Putin si prepara a incontrare Erdogan per la questione Ucraina e del grano mentre lo stesso reiss turco sta lavorando da mesi a un meeting con il generale-presidente egiziano Al Sisi. I due sono stati divisi dagli sviluppi delle primavere arabe del 2011 quando nel 2013 Al Sisi con il suo colpo di stato fece fuori sanguinosamente i Fratelli Musulmani sostenuti dalla Turchia. In questo quadro libico politico- diplomatico che vede anche la riunione dei Paesi Brics – sempre più lanciati a sganciarsi da quella che considerano come egemonia occidentale e del dollaro – l’Italia e l’Europa non toccano palla. E come loro gli Usa e l’Onu.  Visto che proprio ieri il capo del Consiglio presidenziale, Mohammed Menfi, il presidente della Camera dei rappresentanti, Aqila Saleh, e il generale dell’Est Khalifa Haftar hanno annunciato che non parteciperanno a nessun comitato legato alla situazione politica, ad eccezione di quelli aderenti al quadro nazionale interno; un chiaro rifiuto di partecipare a un dialogo che potrebbe essere proposto dalla Missione di sostegno delle Nazioni Unite in Libia (Unsmil). Sono circa due anni che l’Onu e gli europei tentato invano di fare andare i libici alle urne.

Insomma uno schiaffo al Palazzo di Vetro e alla comunità internazionale “occidentale” che vengono giudicati sia a Ovest in Tripolitania che a Est in Cirenaica come degli intrusi. Cosa significa tutto questo? Non che la Russia, la Turchia o l’Egitto abbiano in Africa tutto questo successo. Anche loro devono avere a che fare con i sommovimenti di un continente dove sono in atto guerre, come in Sudan, rivolte jihadiste (Mali, Burkina), golpe e crisi economiche spaventose, dalla Tunisia al Sahel. Significa però che qui degli interventi occidentali non ne vogliono più sapere…”.

Ma c’è chi non vuol intendere

E’ il titolare della Farnesina. “Il comunicato finale del Vertice di Vilnius riconosce che le sfide alla sicurezza che provengono dal vicinato sud della Nato (dal Medio Oriente, dal Nord Africa e dal Sahel) sono strettamente interconnesse”. Così il ministro degli Esteri Antonio Tajani in un’intervista a ilSussidiario.net, sottolineando che “la stabilizzazione della Libia è una priorità per la politica estera italiana”. 

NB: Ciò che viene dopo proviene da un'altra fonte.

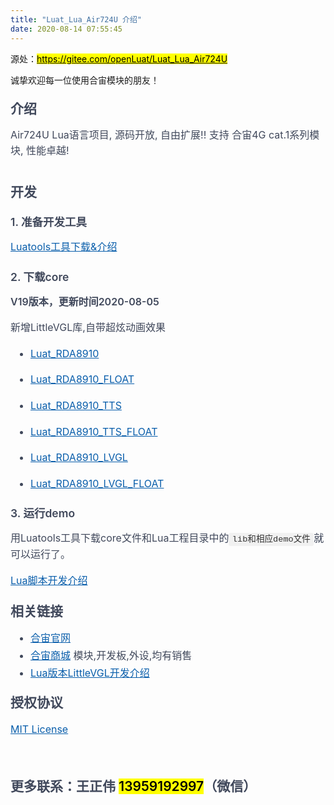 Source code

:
 ```yaml
---
title: "Luat_Lua_Air724U 介绍"
date: 2020-08-14 07:55:45
---
```


<p>源处：<a href="https://gitee.com/openLuat/Luat_Lua_Air724U" target="_blank"><font color="#000000" style="background-color: rgb(255, 255, 0);">https://gitee.com/openLuat/Luat_Lua_Air724U</font></a></p><p>诚挚欢迎每一位使用合宙模块的朋友！</p><h2 style="font-family: -apple-system, BlinkMacSystemFont, &quot;Segoe UI&quot;, Helvetica, Arial, &quot;Apple Color Emoji&quot;, &quot;Segoe UI Emoji&quot;, &quot;Segoe UI Symbol&quot;, &quot;Liberation Sans&quot;, &quot;PingFang SC&quot;, &quot;Microsoft YaHei&quot;, &quot;Hiragino Sans GB&quot;, &quot;Wenquanyi Micro Hei&quot;, &quot;WenQuanYi Zen Hei&quot;, &quot;ST Heiti&quot;, SimHei, SimSun, &quot;WenQuanYi Zen Hei Sharp&quot;, sans-serif; line-height: 1.25; margin: 24px 0em 16px; font-weight: 600; padding: 0em; font-size: 1.5em; position: relative; color: rgb(64, 72, 91);">介绍</h2><p style="margin-right: 0em; margin-bottom: 16px; margin-left: 0em; line-height: 1.6; word-break: break-word; color: rgb(64, 72, 91); font-family: -apple-system, BlinkMacSystemFont, &quot;Segoe UI&quot;, Helvetica, Arial, &quot;Apple Color Emoji&quot;, &quot;Segoe UI Emoji&quot;, &quot;Segoe UI Symbol&quot;, &quot;Liberation Sans&quot;, &quot;PingFang SC&quot;, &quot;Microsoft YaHei&quot;, &quot;Hiragino Sans GB&quot;, &quot;Wenquanyi Micro Hei&quot;, &quot;WenQuanYi Zen Hei&quot;, &quot;ST Heiti&quot;, SimHei, SimSun, &quot;WenQuanYi Zen Hei Sharp&quot;, sans-serif; font-size: 16px;">Air724U Lua语言项目, 源码开放, 自由扩展!! 支持 合宙4G cat.1系列模块, 性能卓越!</p><p style="margin-right: 0em; margin-bottom: 16px; margin-left: 0em; line-height: 1.6; word-break: break-word; color: rgb(64, 72, 91); font-family: -apple-system, BlinkMacSystemFont, &quot;Segoe UI&quot;, Helvetica, Arial, &quot;Apple Color Emoji&quot;, &quot;Segoe UI Emoji&quot;, &quot;Segoe UI Symbol&quot;, &quot;Liberation Sans&quot;, &quot;PingFang SC&quot;, &quot;Microsoft YaHei&quot;, &quot;Hiragino Sans GB&quot;, &quot;Wenquanyi Micro Hei&quot;, &quot;WenQuanYi Zen Hei&quot;, &quot;ST Heiti&quot;, SimHei, SimSun, &quot;WenQuanYi Zen Hei Sharp&quot;, sans-serif; font-size: 16px;"><img src="http://openluat-luatcommunity.oss-cn-hangzhou.aliyuncs.com/images/20200807131012759_lvgl.gif" alt="" style="box-sizing: content-box; max-width: 100%; cursor: pointer; display: inline-block !important;"></p><h2 style="font-family: -apple-system, BlinkMacSystemFont, &quot;Segoe UI&quot;, Helvetica, Arial, &quot;Apple Color Emoji&quot;, &quot;Segoe UI Emoji&quot;, &quot;Segoe UI Symbol&quot;, &quot;Liberation Sans&quot;, &quot;PingFang SC&quot;, &quot;Microsoft YaHei&quot;, &quot;Hiragino Sans GB&quot;, &quot;Wenquanyi Micro Hei&quot;, &quot;WenQuanYi Zen Hei&quot;, &quot;ST Heiti&quot;, SimHei, SimSun, &quot;WenQuanYi Zen Hei Sharp&quot;, sans-serif; line-height: 1.25; margin: 24px 0em 16px; font-weight: 600; padding: 0em; font-size: 1.5em; position: relative; color: rgb(64, 72, 91);"><a id="开发" class="anchor" href="https://gitee.com/openLuat/Luat_Lua_Air724U#%E5%BC%80%E5%8F%91" style="color: rgb(9, 94, 171); overflow-wrap: break-word; float: left; padding-right: 4px; margin-left: -20px; line-height: 1; display: block; padding-left: 30px; position: absolute; top: 0px; left: 0px; bottom: 0px;"></a>开发</h2><h3 style="font-family: -apple-system, BlinkMacSystemFont, &quot;Segoe UI&quot;, Helvetica, Arial, &quot;Apple Color Emoji&quot;, &quot;Segoe UI Emoji&quot;, &quot;Segoe UI Symbol&quot;, &quot;Liberation Sans&quot;, &quot;PingFang SC&quot;, &quot;Microsoft YaHei&quot;, &quot;Hiragino Sans GB&quot;, &quot;Wenquanyi Micro Hei&quot;, &quot;WenQuanYi Zen Hei&quot;, &quot;ST Heiti&quot;, SimHei, SimSun, &quot;WenQuanYi Zen Hei Sharp&quot;, sans-serif; line-height: 1.25; margin: 24px 0em 16px; font-weight: 600; padding: 0em; font-size: 1.25em; position: relative; color: rgb(64, 72, 91);"><a id="1-准备开发工具" class="anchor" href="https://gitee.com/openLuat/Luat_Lua_Air724U#1-%E5%87%86%E5%A4%87%E5%BC%80%E5%8F%91%E5%B7%A5%E5%85%B7" style="color: rgb(9, 94, 171); overflow-wrap: break-word; float: left; padding-right: 4px; margin-left: -20px; line-height: 1; display: block; padding-left: 30px; position: absolute; top: 0px; left: 0px; bottom: 0px;"></a>1. 准备开发工具</h3><p style="margin-right: 0em; margin-bottom: 16px; margin-left: 0em; line-height: 1.6; word-break: break-word; color: rgb(64, 72, 91); font-family: -apple-system, BlinkMacSystemFont, &quot;Segoe UI&quot;, Helvetica, Arial, &quot;Apple Color Emoji&quot;, &quot;Segoe UI Emoji&quot;, &quot;Segoe UI Symbol&quot;, &quot;Liberation Sans&quot;, &quot;PingFang SC&quot;, &quot;Microsoft YaHei&quot;, &quot;Hiragino Sans GB&quot;, &quot;Wenquanyi Micro Hei&quot;, &quot;WenQuanYi Zen Hei&quot;, &quot;ST Heiti&quot;, SimHei, SimSun, &quot;WenQuanYi Zen Hei Sharp&quot;, sans-serif; font-size: 16px;"><a href="https://wiki.openluat.com/doc/tools/" style="color: rgb(9, 94, 171); overflow-wrap: break-word;">Luatools工具下载&amp;介绍</a></p><h3 style="font-family: -apple-system, BlinkMacSystemFont, &quot;Segoe UI&quot;, Helvetica, Arial, &quot;Apple Color Emoji&quot;, &quot;Segoe UI Emoji&quot;, &quot;Segoe UI Symbol&quot;, &quot;Liberation Sans&quot;, &quot;PingFang SC&quot;, &quot;Microsoft YaHei&quot;, &quot;Hiragino Sans GB&quot;, &quot;Wenquanyi Micro Hei&quot;, &quot;WenQuanYi Zen Hei&quot;, &quot;ST Heiti&quot;, SimHei, SimSun, &quot;WenQuanYi Zen Hei Sharp&quot;, sans-serif; line-height: 1.25; margin: 24px 0em 16px; font-weight: 600; padding: 0em; font-size: 1.25em; position: relative; color: rgb(64, 72, 91);"><a id="2-下载core" class="anchor" href="https://gitee.com/openLuat/Luat_Lua_Air724U#2-%E4%B8%8B%E8%BD%BDcore" style="color: rgb(9, 94, 171); overflow-wrap: break-word; float: left; padding-right: 4px; margin-left: -20px; line-height: 1; display: block; padding-left: 30px; position: absolute; top: 0px; left: 0px; bottom: 0px;"></a>2. 下载core</h3><p style="margin-right: 0em; margin-bottom: 16px; margin-left: 0em; line-height: 1.6; word-break: break-word; color: rgb(64, 72, 91); font-family: -apple-system, BlinkMacSystemFont, &quot;Segoe UI&quot;, Helvetica, Arial, &quot;Apple Color Emoji&quot;, &quot;Segoe UI Emoji&quot;, &quot;Segoe UI Symbol&quot;, &quot;Liberation Sans&quot;, &quot;PingFang SC&quot;, &quot;Microsoft YaHei&quot;, &quot;Hiragino Sans GB&quot;, &quot;Wenquanyi Micro Hei&quot;, &quot;WenQuanYi Zen Hei&quot;, &quot;ST Heiti&quot;, SimHei, SimSun, &quot;WenQuanYi Zen Hei Sharp&quot;, sans-serif; font-size: 16px;"><span style="font-weight: 600;">V19版本，更新时间2020-08-05</span></p><p style="margin-right: 0em; margin-bottom: 16px; margin-left: 0em; line-height: 1.6; word-break: break-word; color: rgb(64, 72, 91); font-family: -apple-system, BlinkMacSystemFont, &quot;Segoe UI&quot;, Helvetica, Arial, &quot;Apple Color Emoji&quot;, &quot;Segoe UI Emoji&quot;, &quot;Segoe UI Symbol&quot;, &quot;Liberation Sans&quot;, &quot;PingFang SC&quot;, &quot;Microsoft YaHei&quot;, &quot;Hiragino Sans GB&quot;, &quot;Wenquanyi Micro Hei&quot;, &quot;WenQuanYi Zen Hei&quot;, &quot;ST Heiti&quot;, SimHei, SimSun, &quot;WenQuanYi Zen Hei Sharp&quot;, sans-serif; font-size: 16px;">新增LittleVGL库,自带超炫动画效果</p><ul style="padding-left: 2em; margin-bottom: 16px; color: rgb(64, 72, 91); font-family: -apple-system, BlinkMacSystemFont, &quot;Segoe UI&quot;, Helvetica, Arial, &quot;Apple Color Emoji&quot;, &quot;Segoe UI Emoji&quot;, &quot;Segoe UI Symbol&quot;, &quot;Liberation Sans&quot;, &quot;PingFang SC&quot;, &quot;Microsoft YaHei&quot;, &quot;Hiragino Sans GB&quot;, &quot;Wenquanyi Micro Hei&quot;, &quot;WenQuanYi Zen Hei&quot;, &quot;ST Heiti&quot;, SimHei, SimSun, &quot;WenQuanYi Zen Hei Sharp&quot;, sans-serif; font-size: 16px;"><li style="list-style: initial;"><p style="margin: 16px 0em; line-height: 1.6; word-break: break-word;"><a href="http://openluat-erp.oss-cn-hangzhou.aliyuncs.com/erp_site_file/product_file/sw_file_20200803200044_Luat_V0019_RDA8910.zip" style="color: rgb(9, 94, 171); overflow-wrap: break-word;">Luat_RDA8910</a></p></li><li style="list-style: initial; margin-top: 0.25em;"><p style="margin: 16px 0em; line-height: 1.6; word-break: break-word;"><a href="http://openluat-erp.oss-cn-hangzhou.aliyuncs.com/erp_site_file/product_file/sw_file_20200803200230_Luat_V0019_RDA8910_FLOAT.zip" style="color: rgb(9, 94, 171); overflow-wrap: break-word;">Luat_RDA8910_FLOAT</a></p></li><li style="list-style: initial; margin-top: 0.25em;"><p style="margin: 16px 0em; line-height: 1.6; word-break: break-word;"><a href="http://openluat-erp.oss-cn-hangzhou.aliyuncs.com/erp_site_file/product_file/sw_file_20200803200816_Luat_V0019_RDA8910_TTS.zip" style="color: rgb(9, 94, 171); overflow-wrap: break-word;">Luat_RDA8910_TTS</a></p></li><li style="list-style: initial; margin-top: 0.25em;"><p style="margin: 16px 0em; line-height: 1.6; word-break: break-word;"><a href="http://openluat-erp.oss-cn-hangzhou.aliyuncs.com/erp_site_file/product_file/sw_file_20200803200949_Luat_V0019_RDA8910_TTS_FLOAT.zip" style="color: rgb(9, 94, 171); overflow-wrap: break-word;">Luat_RDA8910_TTS_FLOAT</a></p></li><li style="list-style: initial; margin-top: 0.25em;"><p style="margin: 16px 0em; line-height: 1.6; word-break: break-word;"><a href="http://openluat-erp.oss-cn-hangzhou.aliyuncs.com/erp_site_file/product_file/sw_file_20200805140018_Luat_V0019_RDA8910_LVGL.zip" style="color: rgb(9, 94, 171); overflow-wrap: break-word;">Luat_RDA8910_LVGL</a></p></li><li style="list-style: initial; margin-top: 0.25em;"><p style="margin: 16px 0em; line-height: 1.6; word-break: break-word;"><a href="http://openluat-erp.oss-cn-hangzhou.aliyuncs.com/erp_site_file/product_file/sw_file_20200805135752_Luat_V0019_RDA8910_LVGL_FLOAT.zip" style="color: rgb(9, 94, 171); overflow-wrap: break-word;">Luat_RDA8910_LVGL_FLOAT</a></p></li></ul><h3 style="font-family: -apple-system, BlinkMacSystemFont, &quot;Segoe UI&quot;, Helvetica, Arial, &quot;Apple Color Emoji&quot;, &quot;Segoe UI Emoji&quot;, &quot;Segoe UI Symbol&quot;, &quot;Liberation Sans&quot;, &quot;PingFang SC&quot;, &quot;Microsoft YaHei&quot;, &quot;Hiragino Sans GB&quot;, &quot;Wenquanyi Micro Hei&quot;, &quot;WenQuanYi Zen Hei&quot;, &quot;ST Heiti&quot;, SimHei, SimSun, &quot;WenQuanYi Zen Hei Sharp&quot;, sans-serif; line-height: 1.25; margin: 24px 0em 16px; font-weight: 600; padding: 0em; font-size: 1.25em; position: relative; color: rgb(64, 72, 91);"><a id="3-运行demo" class="anchor" href="https://gitee.com/openLuat/Luat_Lua_Air724U#3-%E8%BF%90%E8%A1%8Cdemo" style="color: rgb(9, 94, 171); overflow-wrap: break-word; float: left; padding-right: 4px; margin-left: -20px; line-height: 1; display: block; padding-left: 30px; position: absolute; top: 0px; left: 0px; bottom: 0px;"></a>3. 运行demo</h3><p style="margin-right: 0em; margin-bottom: 16px; margin-left: 0em; line-height: 1.6; word-break: break-word; color: rgb(64, 72, 91); font-family: -apple-system, BlinkMacSystemFont, &quot;Segoe UI&quot;, Helvetica, Arial, &quot;Apple Color Emoji&quot;, &quot;Segoe UI Emoji&quot;, &quot;Segoe UI Symbol&quot;, &quot;Liberation Sans&quot;, &quot;PingFang SC&quot;, &quot;Microsoft YaHei&quot;, &quot;Hiragino Sans GB&quot;, &quot;Wenquanyi Micro Hei&quot;, &quot;WenQuanYi Zen Hei&quot;, &quot;ST Heiti&quot;, SimHei, SimSun, &quot;WenQuanYi Zen Hei Sharp&quot;, sans-serif; font-size: 16px;">用Luatools工具下载core文件和Lua工程目录中的<code style="font-family: SFMono-Regular, Menlo, Monaco, Consolas, &quot;Liberation Mono&quot;, &quot;Courier New&quot;, monospace; padding: 0.2em 0.4em; color: rgba(0, 0, 0, 0.8); background-color: rgba(27, 31, 35, 0.05); border: 0px; font-size: 13.6px; margin: 0px; border-radius: 3px;">lib和相应demo文件</code>就可以运行了。</p><p style="margin-right: 0em; margin-bottom: 16px; margin-left: 0em; line-height: 1.6; word-break: break-word; color: rgb(64, 72, 91); font-family: -apple-system, BlinkMacSystemFont, &quot;Segoe UI&quot;, Helvetica, Arial, &quot;Apple Color Emoji&quot;, &quot;Segoe UI Emoji&quot;, &quot;Segoe UI Symbol&quot;, &quot;Liberation Sans&quot;, &quot;PingFang SC&quot;, &quot;Microsoft YaHei&quot;, &quot;Hiragino Sans GB&quot;, &quot;Wenquanyi Micro Hei&quot;, &quot;WenQuanYi Zen Hei&quot;, &quot;ST Heiti&quot;, SimHei, SimSun, &quot;WenQuanYi Zen Hei Sharp&quot;, sans-serif; font-size: 16px;"><a href="https://wiki.openluat.com/doc/luatGuide/#lua" style="color: rgb(9, 94, 171); overflow-wrap: break-word;">Lua脚本开发介绍</a></p><h2 style="font-family: -apple-system, BlinkMacSystemFont, &quot;Segoe UI&quot;, Helvetica, Arial, &quot;Apple Color Emoji&quot;, &quot;Segoe UI Emoji&quot;, &quot;Segoe UI Symbol&quot;, &quot;Liberation Sans&quot;, &quot;PingFang SC&quot;, &quot;Microsoft YaHei&quot;, &quot;Hiragino Sans GB&quot;, &quot;Wenquanyi Micro Hei&quot;, &quot;WenQuanYi Zen Hei&quot;, &quot;ST Heiti&quot;, SimHei, SimSun, &quot;WenQuanYi Zen Hei Sharp&quot;, sans-serif; line-height: 1.25; margin: 24px 0em 16px; font-weight: 600; padding: 0em; font-size: 1.5em; position: relative; color: rgb(64, 72, 91);"><a id="相关链接" class="anchor" href="https://gitee.com/openLuat/Luat_Lua_Air724U#%E7%9B%B8%E5%85%B3%E9%93%BE%E6%8E%A5" style="color: rgb(9, 94, 171); overflow-wrap: break-word; float: left; padding-right: 4px; margin-left: -20px; line-height: 1; display: block; padding-left: 30px; position: absolute; top: 0px; left: 0px; bottom: 0px;"></a>相关链接</h2><ul style="padding-left: 2em; margin-bottom: 16px; color: rgb(64, 72, 91); font-family: -apple-system, BlinkMacSystemFont, &quot;Segoe UI&quot;, Helvetica, Arial, &quot;Apple Color Emoji&quot;, &quot;Segoe UI Emoji&quot;, &quot;Segoe UI Symbol&quot;, &quot;Liberation Sans&quot;, &quot;PingFang SC&quot;, &quot;Microsoft YaHei&quot;, &quot;Hiragino Sans GB&quot;, &quot;Wenquanyi Micro Hei&quot;, &quot;WenQuanYi Zen Hei&quot;, &quot;ST Heiti&quot;, SimHei, SimSun, &quot;WenQuanYi Zen Hei Sharp&quot;, sans-serif; font-size: 16px;"><li style="list-style: initial;"><a href="http://www.openluat.com/" style="color: rgb(9, 94, 171); overflow-wrap: break-word;">合宙官网</a></li><li style="list-style: initial; margin-top: 0.25em;"><a href="http://m.openluat.com/" style="color: rgb(9, 94, 171); overflow-wrap: break-word;">合宙商城</a>&nbsp;模块,开发板,外设,均有销售</li><li style="list-style: initial; margin-top: 0.25em;"><a href="https://luatdoc.papapoi.com/1246/" style="color: rgb(9, 94, 171); overflow-wrap: break-word;">Lua版本LittleVGL开发介绍</a></li></ul><h2 style="font-family: -apple-system, BlinkMacSystemFont, &quot;Segoe UI&quot;, Helvetica, Arial, &quot;Apple Color Emoji&quot;, &quot;Segoe UI Emoji&quot;, &quot;Segoe UI Symbol&quot;, &quot;Liberation Sans&quot;, &quot;PingFang SC&quot;, &quot;Microsoft YaHei&quot;, &quot;Hiragino Sans GB&quot;, &quot;Wenquanyi Micro Hei&quot;, &quot;WenQuanYi Zen Hei&quot;, &quot;ST Heiti&quot;, SimHei, SimSun, &quot;WenQuanYi Zen Hei Sharp&quot;, sans-serif; line-height: 1.25; margin: 24px 0em 16px; font-weight: 600; padding: 0em; font-size: 1.5em; position: relative; color: rgb(64, 72, 91);"><a id="授权协议" class="anchor" href="https://gitee.com/openLuat/Luat_Lua_Air724U#%E6%8E%88%E6%9D%83%E5%8D%8F%E8%AE%AE" style="color: rgb(9, 94, 171); overflow-wrap: break-word; float: left; padding-right: 4px; margin-left: -20px; line-height: 1; display: block; padding-left: 30px; position: absolute; top: 0px; left: 0px; bottom: 0px;"></a>授权协议</h2><p style="margin-right: 0em; margin-left: 0em; line-height: 1.6; word-break: break-word; color: rgb(64, 72, 91); font-family: -apple-system, BlinkMacSystemFont, &quot;Segoe UI&quot;, Helvetica, Arial, &quot;Apple Color Emoji&quot;, &quot;Segoe UI Emoji&quot;, &quot;Segoe UI Symbol&quot;, &quot;Liberation Sans&quot;, &quot;PingFang SC&quot;, &quot;Microsoft YaHei&quot;, &quot;Hiragino Sans GB&quot;, &quot;Wenquanyi Micro Hei&quot;, &quot;WenQuanYi Zen Hei&quot;, &quot;ST Heiti&quot;, SimHei, SimSun, &quot;WenQuanYi Zen Hei Sharp&quot;, sans-serif; font-size: 16px; margin-bottom: 0px !important;"><a href="https://gitee.com/openLuat/Luat_Lua_Air724U/blob/master/LICENSE" style="color: rgb(9, 94, 171); overflow-wrap: break-word;">MIT License</a></p><p style="margin-right: 0em; margin-left: 0em; line-height: 1.6; word-break: break-word; color: rgb(64, 72, 91); font-family: -apple-system, BlinkMacSystemFont, &quot;Segoe UI&quot;, Helvetica, Arial, &quot;Apple Color Emoji&quot;, &quot;Segoe UI Emoji&quot;, &quot;Segoe UI Symbol&quot;, &quot;Liberation Sans&quot;, &quot;PingFang SC&quot;, &quot;Microsoft YaHei&quot;, &quot;Hiragino Sans GB&quot;, &quot;Wenquanyi Micro Hei&quot;, &quot;WenQuanYi Zen Hei&quot;, &quot;ST Heiti&quot;, SimHei, SimSun, &quot;WenQuanYi Zen Hei Sharp&quot;, sans-serif; font-size: 16px; margin-bottom: 0px !important;"><br></p><h2 style="font-family: -apple-system, BlinkMacSystemFont, &quot;Segoe UI&quot;, Helvetica, Arial, &quot;Apple Color Emoji&quot;, &quot;Segoe UI Emoji&quot;, &quot;Segoe UI Symbol&quot;, &quot;Liberation Sans&quot;, &quot;PingFang SC&quot;, &quot;Microsoft YaHei&quot;, &quot;Hiragino Sans GB&quot;, &quot;Wenquanyi Micro Hei&quot;, &quot;WenQuanYi Zen Hei&quot;, &quot;ST Heiti&quot;, SimHei, SimSun, &quot;WenQuanYi Zen Hei Sharp&quot;, sans-serif; font-weight: 600; line-height: 1.25; margin: 24px 0em 16px; font-size: 1.5em; padding: 0em; position: relative;"><span style="color: rgb(64, 72, 91);">更多联系：王正伟 </span><font color="#000000" style="background-color: rgb(255, 255, 0);">13959192997</font><font color="#40485b">（微信）</font></h2>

“Intendiamo mantenere alta l’attenzione internazionale sul Mediterraneo allargato e sull’Africa e proprio l’Africa sarà uno dei temi che metteremo al centro della Presidenza italiana del G7 nel 2024” dice Tajani. “La frammentazione del Paese ci preoccupa perché mette a rischio la sicurezza del nostro confine sud. L’accordo politico per arrivare alle elezioni in Libia deve essere raggiunto tramite un dialogo inclusivo, dal momento che solo in questo modo sarà possibile metterlo in pratica e assicurarsi che le istituzioni libiche abbiano la forza e la legittimità necessarie per assicurare la stabilizzazione sostenibile del Paese”.

La stabilizzazione della Libia è una priorità per la politica estera italiana. Sarà pure così. Soltanto che in Libia non se ne è accorto nessuno. Soprattutto i “signor nessuno”, quelli che l’Italia, invero non da oggi, si è scelta come i suoi “cavalli”. Ieri Sarraj, oggi Dabaiba, Altro che “cavalli di razza”. Sono dei “ronzini” della politica. Nessuno di quelli che contano davvero in Libia – Russia, Emirati Arabi Uniti, Turchia, Egitto e in seconda battuta Usa, in risalita, e Francia, in discesa – ci hanno puntato una fiche. Solo l’Italia l’ha fatto. Con i risultati che sappiamo.